Venezuela nel baratro

02 Agosto 2017
Credits: reuters

L’arresto di ieri dei due leader dell’opposizione, il sindaco di Caracas Antonio Ledezma e Leopoldo López (erano già ai domiciliari), segna una nuova svolta nella crisi venezuelana. Da aprile infatti si sono intensificate le proteste contro il presidente Nicolás Maduro in seguito al suo annuncio di voler ridurre i poteri del Parlamento. Alle parole di condanna della quasi totalità della comunità internazionale – solo la Russia, oltre ai membri principali dell’Alleanza bolivariana per le Americhe (ALBA) ha sostenuto apertamente il nuovo progetto di Maduro – sono già seguiti i primi fatti. Infatti, dopo quelle degli Stati Uniti, anche l’Unione Europea valuta l’imposizione di sanzioni contro il governo venezuelano. Negli ultimi mesi, ISPI si è occupato di analizzare le dinamiche della crisi sia con pubblicazioni che con eventi pubblici.

Cosa sta succedendo?

La situazione in Venezuela si fa sempre più complicata. L’ultima ondata di proteste è iniziata il 4 aprile in seguito all’annuncio del presidente Maduro, poi ritirato, di voler ridurre i poteri del Parlamento, controllato dalla coalizione dei partiti di opposizione (Mud). Nonostante il passo indietro del governo, da quel giorno per le strade di Caracas continuano a sfilare le opposizioni che denunciano una stretta sulle libertà personali e chiedono nuove elezioni. Le tensioni sociali hanno spinto Maduro a chiamare al voto i cittadini per l’elezione dei delegati della nuova costituente, chiamata a “rifondare lo stato”, nel disperato tentativo di guadagnare maggiore legittimazione popolare. Il 30 luglio i venezuelani sono stati infatti chiamati alle urne per eleggere i membri della nuova costituente che riscriverà la carta fondamentale voluta nel 1999 da Hugo Chávez.
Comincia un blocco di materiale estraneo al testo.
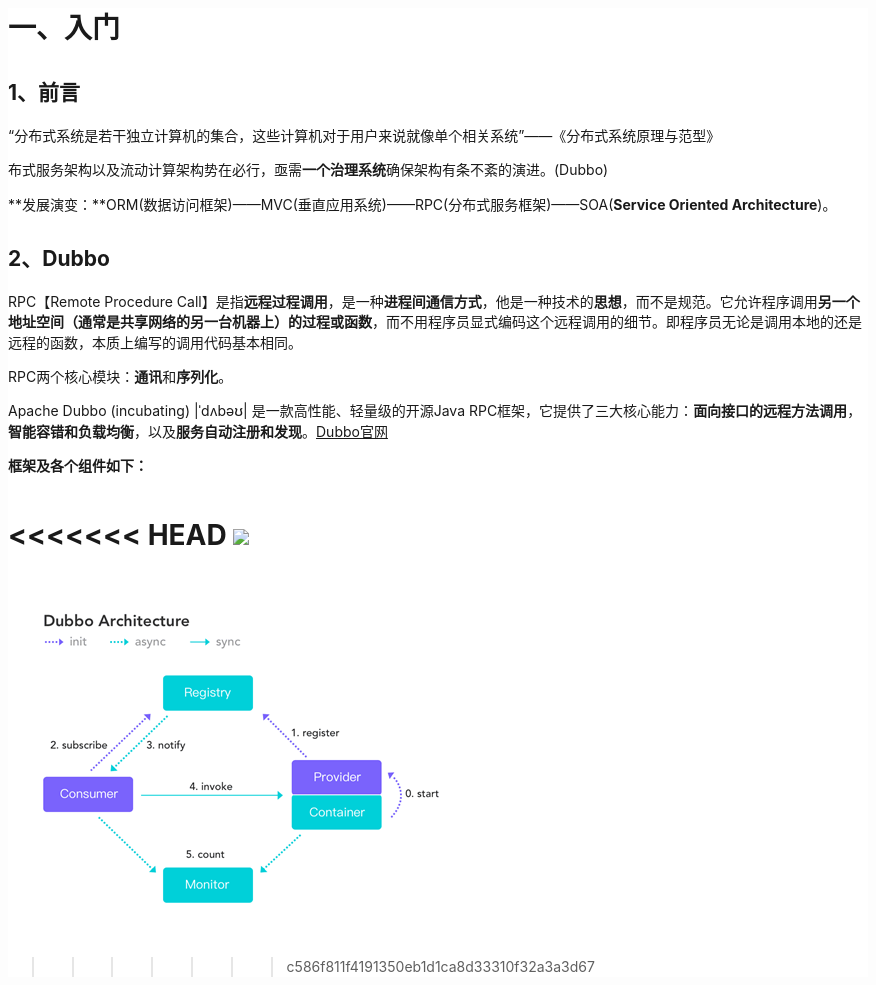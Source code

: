 # 一、入门



## 1、前言

“分布式系统是若干独立计算机的集合，这些计算机对于用户来说就像单个相关系统”——《分布式系统原理与范型》

布式服务架构以及流动计算架构势在必行，亟需**一个治理系统**确保架构有条不紊的演进。(Dubbo)



**发展演变：**ORM(数据访问框架)——MVC(垂直应用系统)——RPC(分布式服务框架)——SOA(**Service Oriented Architecture**)。





## 2、Dubbo

RPC【Remote Procedure Call】是指**远程过程调用**，是一种**进程间通信方式**，他是一种技术的**思想**，而不是规范。它允许程序调用**另一个地址空间（通常是共享网络的另一台机器上）的过程或函数**，而不用程序员显式编码这个远程调用的细节。即程序员无论是调用本地的还是远程的函数，本质上编写的调用代码基本相同。



RPC两个核心模块：**通讯**和**序列化**。



Apache Dubbo (incubating) |ˈdʌbəʊ| 是一款高性能、轻量级的开源Java RPC框架，它提供了三大核心能力：**面向接口的远程方法调用**，**智能容错和负载均衡**，以及**服务自动注册和发现**。[Dubbo官网](http://dubbo.apache.org/zh-cn/)



**框架及各个组件如下：**

<<<<<<< HEAD
![](F:\dubbo-demo\dubbo-helloworld\img\dubbo-structrue)
=======
![](https://github.com/Woodyiiiiiii/dubbo-learning/blob/master/img/dubbo-structrue.png)
>>>>>>> c586f811f4191350eb1d1ca8d33310f32a3a3d67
Nonostante l’importanza di queste elezioni, secondo i dati forniti dal governo soltanto il 41,5% della popolazione si è recata a votare (le opposizioni parlano del 12%), un’affluenza lontana da quella dei tempi d’oro del chavismo quando per la costituente votò addirittura l’87%. A fronte di questo risultato, che ha comunque incoronato il partito di Maduro vincitore (anche a causa del boicottaggio del voto delle opposizioni), i conservatori e i liberali hanno intensificato le proteste di piazza che negli ultimi quattro mesi hanno causato, secondo Human Rights Watch, circa 130 morti, 2000 feriti e più di 500 arresti in scontri che molti non esitano a definire una “guerra civile a bassa intensità”.

 

Le cause della crisi/1. L’economia

L’economia venezuelana dipende fortemente dai prezzi del petrolio. Ancora oggi, il settore degli idrocarburi contribuisce per il 20% al Pil del paese e alla quasi totalità (95%) delle entrate generate dalle esportazioni. Il crollo dei prezzi del petrolio, più che dimezzati da metà 2014 in avanti, ha inferto un grave colpo a un paese che vive di una politica economica unica nel mondo, il “socialismo bolivariano” di Chávez. Il processo di nazionalizzazioni ed espropri sistematici, cominciato a inizio degli anni Duemila, ha infatti messo in fuga i capitali esteri e sottratto al paese importanti risorse per sviluppare ulteriormente la produzione petrolifera – in costante calo nell’ultimo ventennio. Secondo il Fondo monetario internazionale, tra il 2014 e oggi l’economia venezuelana si è contratta di quasi un terzo (-31%), mentre l’inflazione quest’anno è prevista al 720%. Si tratta di una delle crisi economiche più gravi dell’ultimo secolo se si escludono quelle causate da guerre, addirittura peggiore della crisi greca che tra 2008 e 2014 ha fatto contrarre del 26% l’economia del paese e lo ha costretto a richiedere tre salvataggi internazionali. Oggi il Venezuela si trova di fronte a uno scenario in cui la bancarotta appare sempre più probabile. Le riserve di dollari sono infatti scese da 30 miliardi di dollari nel 2011 a meno di 10 miliardi a metà luglio. Solo per arrivare a fine anno, il governo dovrà ripagare $6 miliardi di debiti in scadenza per non essere costretto a dichiarare bancarotta. Bancarotta che significherebbe non potersi più indebitare sui mercati internazionali, neppure agli altissimi costi che il paese è costretto a sostenere oggi.

 

Le cause della crisi/2. Diritti umani e democrazia

Anche se l’iniziale causa della crisi è stata prevalentemente economica, come sopra descritto, in Venezuela si sta anche assistendo in effetti a un’involuzione del sistema politico che si configura sempre più come un autoritarismo. I passi politici intrapresi da Maduro nell’ultimo mese hanno contribuito ad aggravare la crisi. Tuttavia, sin da quando nel 2015 le elezioni parlamentari hanno restituito al paese un’Assemblea nazionale con una maggioranza schiacciante dell’opposizione (oltre il 65%), Maduro ha cercato più volte di limitarne i poteri e di cambiare le regole del gioco democratico. Paradossalmente però, questo impiego dell’uso della forza allo scopo di proteggere la propria posizione, rischia di ritorcerglisi contro, facendo entrare il Venezuela in una classica dinamica a spirale: alle proteste di piazza a cui abbiamo assistito in molte rivolte, l’autocrate di turno ordina la repressione per poi vedersi costretto alla fuga o all’aperto conflitto civile dalla resistenza della popolazione.

 

Quali scenari possibili?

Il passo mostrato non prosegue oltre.